Там, на встрече в Израиле, был один вменяемый человек, и он потом написал самую злобную статью «Выкрест из Москвы». Сколько лет прошло, а меня там до сих пор поносят! Вот я ездил в Америку – и там про тот скандал вспомнили, в Бруклинской библиотеке! Я уже привык к тому, что меня поносят. «Сколько ж выкрестов! Кроме Кабакова, ещё Улицкая и Быков. Им мало было Пастернака и Мандельштама!» – вот так писали. Ну, попасть в такую компанию выкрестов – это нормально. Мне говорят, что я еврей – а я считаю себя, конечно, евреем, но русским патриотом.

— Почему?

— А я где живу? Я где родился? Я родился тут и ассоциирую себя с Россией.

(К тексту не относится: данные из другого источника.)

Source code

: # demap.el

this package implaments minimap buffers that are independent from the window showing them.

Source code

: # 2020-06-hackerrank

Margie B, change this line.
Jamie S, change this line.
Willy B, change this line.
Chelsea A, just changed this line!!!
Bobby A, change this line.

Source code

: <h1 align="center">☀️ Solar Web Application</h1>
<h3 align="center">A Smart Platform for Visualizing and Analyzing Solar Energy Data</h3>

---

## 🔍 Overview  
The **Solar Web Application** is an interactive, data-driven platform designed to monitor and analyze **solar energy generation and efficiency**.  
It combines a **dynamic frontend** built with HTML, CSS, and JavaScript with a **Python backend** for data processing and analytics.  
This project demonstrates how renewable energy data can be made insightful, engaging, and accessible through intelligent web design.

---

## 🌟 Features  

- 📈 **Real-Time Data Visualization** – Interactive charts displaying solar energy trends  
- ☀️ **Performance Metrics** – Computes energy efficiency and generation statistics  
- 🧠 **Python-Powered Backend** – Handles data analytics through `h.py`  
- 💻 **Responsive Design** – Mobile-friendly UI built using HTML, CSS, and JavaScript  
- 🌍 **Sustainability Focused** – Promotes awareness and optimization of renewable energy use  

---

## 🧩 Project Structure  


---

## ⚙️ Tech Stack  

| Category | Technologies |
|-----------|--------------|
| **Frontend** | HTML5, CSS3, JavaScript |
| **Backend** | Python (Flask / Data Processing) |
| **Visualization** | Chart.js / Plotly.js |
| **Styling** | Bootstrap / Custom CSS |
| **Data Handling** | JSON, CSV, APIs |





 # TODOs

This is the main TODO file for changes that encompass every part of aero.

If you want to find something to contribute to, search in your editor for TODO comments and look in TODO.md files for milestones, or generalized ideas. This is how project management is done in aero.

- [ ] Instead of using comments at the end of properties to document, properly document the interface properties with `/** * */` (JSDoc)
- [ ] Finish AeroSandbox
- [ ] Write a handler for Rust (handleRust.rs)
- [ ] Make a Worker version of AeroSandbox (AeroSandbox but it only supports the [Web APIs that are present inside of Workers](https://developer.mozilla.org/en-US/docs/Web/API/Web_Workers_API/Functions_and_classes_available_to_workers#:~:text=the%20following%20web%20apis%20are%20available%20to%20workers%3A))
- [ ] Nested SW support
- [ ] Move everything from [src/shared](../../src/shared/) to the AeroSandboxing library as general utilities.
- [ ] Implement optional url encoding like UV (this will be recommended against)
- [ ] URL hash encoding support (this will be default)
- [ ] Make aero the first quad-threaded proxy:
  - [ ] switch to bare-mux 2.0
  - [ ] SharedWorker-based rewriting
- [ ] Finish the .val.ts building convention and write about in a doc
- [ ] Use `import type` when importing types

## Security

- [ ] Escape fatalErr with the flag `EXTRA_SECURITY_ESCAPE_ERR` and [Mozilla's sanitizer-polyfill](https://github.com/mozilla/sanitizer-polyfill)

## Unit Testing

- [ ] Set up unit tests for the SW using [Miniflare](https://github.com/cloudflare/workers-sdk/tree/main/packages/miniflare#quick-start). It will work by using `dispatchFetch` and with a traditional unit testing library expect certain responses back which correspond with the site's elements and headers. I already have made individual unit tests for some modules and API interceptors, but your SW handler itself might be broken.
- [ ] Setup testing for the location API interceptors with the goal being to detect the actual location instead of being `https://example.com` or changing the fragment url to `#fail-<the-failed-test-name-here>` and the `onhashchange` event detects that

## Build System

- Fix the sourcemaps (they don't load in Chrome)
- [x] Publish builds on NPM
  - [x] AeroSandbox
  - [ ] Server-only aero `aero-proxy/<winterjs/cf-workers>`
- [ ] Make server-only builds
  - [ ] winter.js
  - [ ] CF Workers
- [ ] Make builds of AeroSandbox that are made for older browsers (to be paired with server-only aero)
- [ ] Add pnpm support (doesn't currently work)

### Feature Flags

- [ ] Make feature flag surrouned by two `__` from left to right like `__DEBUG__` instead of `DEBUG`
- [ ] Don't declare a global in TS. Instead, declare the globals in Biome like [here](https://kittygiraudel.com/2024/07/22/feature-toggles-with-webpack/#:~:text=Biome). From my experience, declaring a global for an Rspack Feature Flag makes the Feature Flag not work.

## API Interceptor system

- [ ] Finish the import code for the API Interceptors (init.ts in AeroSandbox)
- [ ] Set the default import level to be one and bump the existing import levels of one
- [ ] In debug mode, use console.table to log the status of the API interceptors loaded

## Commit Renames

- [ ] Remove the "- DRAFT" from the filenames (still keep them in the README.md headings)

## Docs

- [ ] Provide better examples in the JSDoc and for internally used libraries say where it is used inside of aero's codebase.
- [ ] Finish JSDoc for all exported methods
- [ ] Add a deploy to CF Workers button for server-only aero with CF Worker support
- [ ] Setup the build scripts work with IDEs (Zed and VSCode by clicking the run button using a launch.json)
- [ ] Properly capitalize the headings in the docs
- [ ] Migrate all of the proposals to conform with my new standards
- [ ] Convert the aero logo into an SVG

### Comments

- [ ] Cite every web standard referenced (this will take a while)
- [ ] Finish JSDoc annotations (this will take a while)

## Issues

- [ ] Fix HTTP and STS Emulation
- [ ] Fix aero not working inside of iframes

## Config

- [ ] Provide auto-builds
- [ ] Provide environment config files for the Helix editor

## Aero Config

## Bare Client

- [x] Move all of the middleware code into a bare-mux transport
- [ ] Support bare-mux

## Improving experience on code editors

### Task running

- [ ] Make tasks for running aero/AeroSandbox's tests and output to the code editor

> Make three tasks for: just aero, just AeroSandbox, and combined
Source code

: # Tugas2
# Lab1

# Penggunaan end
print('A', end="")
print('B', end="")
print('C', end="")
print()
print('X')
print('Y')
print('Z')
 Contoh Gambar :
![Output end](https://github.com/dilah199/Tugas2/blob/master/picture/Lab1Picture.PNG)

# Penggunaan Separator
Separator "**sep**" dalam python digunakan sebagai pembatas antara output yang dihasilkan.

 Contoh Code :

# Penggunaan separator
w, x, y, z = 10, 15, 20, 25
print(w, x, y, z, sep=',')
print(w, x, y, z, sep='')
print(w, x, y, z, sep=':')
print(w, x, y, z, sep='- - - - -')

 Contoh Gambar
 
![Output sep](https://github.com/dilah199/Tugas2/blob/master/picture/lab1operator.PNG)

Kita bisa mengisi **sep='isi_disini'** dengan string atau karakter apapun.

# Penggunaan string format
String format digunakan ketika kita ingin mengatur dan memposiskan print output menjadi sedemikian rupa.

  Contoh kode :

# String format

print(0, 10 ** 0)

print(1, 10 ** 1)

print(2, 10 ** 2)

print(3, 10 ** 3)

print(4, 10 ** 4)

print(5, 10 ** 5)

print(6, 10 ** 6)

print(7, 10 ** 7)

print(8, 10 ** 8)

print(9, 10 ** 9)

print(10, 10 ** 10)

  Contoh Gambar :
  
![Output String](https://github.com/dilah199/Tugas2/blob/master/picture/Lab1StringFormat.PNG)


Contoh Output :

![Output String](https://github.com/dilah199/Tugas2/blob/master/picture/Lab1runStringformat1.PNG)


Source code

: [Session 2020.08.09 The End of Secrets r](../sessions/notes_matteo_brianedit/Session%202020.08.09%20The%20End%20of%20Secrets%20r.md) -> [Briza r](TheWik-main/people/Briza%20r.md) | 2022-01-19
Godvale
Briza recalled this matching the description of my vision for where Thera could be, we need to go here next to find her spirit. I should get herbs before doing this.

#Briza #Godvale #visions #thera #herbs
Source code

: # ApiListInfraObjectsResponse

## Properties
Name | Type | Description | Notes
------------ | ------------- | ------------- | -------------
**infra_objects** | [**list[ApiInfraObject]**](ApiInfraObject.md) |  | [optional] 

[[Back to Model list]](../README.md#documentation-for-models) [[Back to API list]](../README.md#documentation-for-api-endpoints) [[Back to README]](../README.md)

— А вот я родился в СССР, точнее, в УССР. Их нет.

— То, что ты перечислил, – этого не существует. Но вот я впервые сформулирую: то, что ты перечислил, существовало недолго, и существовало по злому умыслу Владимира Ульянова и его подручного Иосифа Джугашвили. Последнему было поручено написать фундаментальную концепцию по национальному вопросу – и он её написал. Благодаря чему мы имеем то, что мы имеем.

— А что мы имеем?

— Войну на Украине, войну на Кавказе и так далее. Была великая страна, она называлась Российская империя. Кроме империи и армии, которые были российские, все остальное называлось русским. Русское государство, русский флаг… Это была великая страна, и если б она такой оставалась, Ульянов-Ленин с ней бы не справился. Этого пидараса скинули бы в два счета. Но среди многих вещей, которые он сделал для укрепления своей власти успешно и хитрожопо, – это разделение бывшей Российской империи по национальному признаку.

— Чтобы что?

— Чтобы держать её в руках. Раньше было деление по губернскому признаку! А губерния – что Саратовская, что Львовская, все равно. Так их держала законная власть. А беззаконная власть, бандитская, держит как? Ссорит всех со всеми. И стоит на этом. Делением по национальному признаку подложили мину под страну. И взрыватель этой мины держали в кулаке: «Если что, щас нажмем – и все разнесет!» Так оно и произошло. Как только большевиков поперли, в 91-м, все начало взрываться. Карабах, Бессарабия, тын-тын-тын…

— Ты так увлеченно это все излагаешь! Тебе давно уже, опираясь на это знание, надо б было свалить.

— Почему?

— Потому что есть логика в том, чтоб перебраться туда, где все устаканено и тихо.

— Так я не тамошний, я здешний!

— Ну так сколько уже людей уехало – и счастливы!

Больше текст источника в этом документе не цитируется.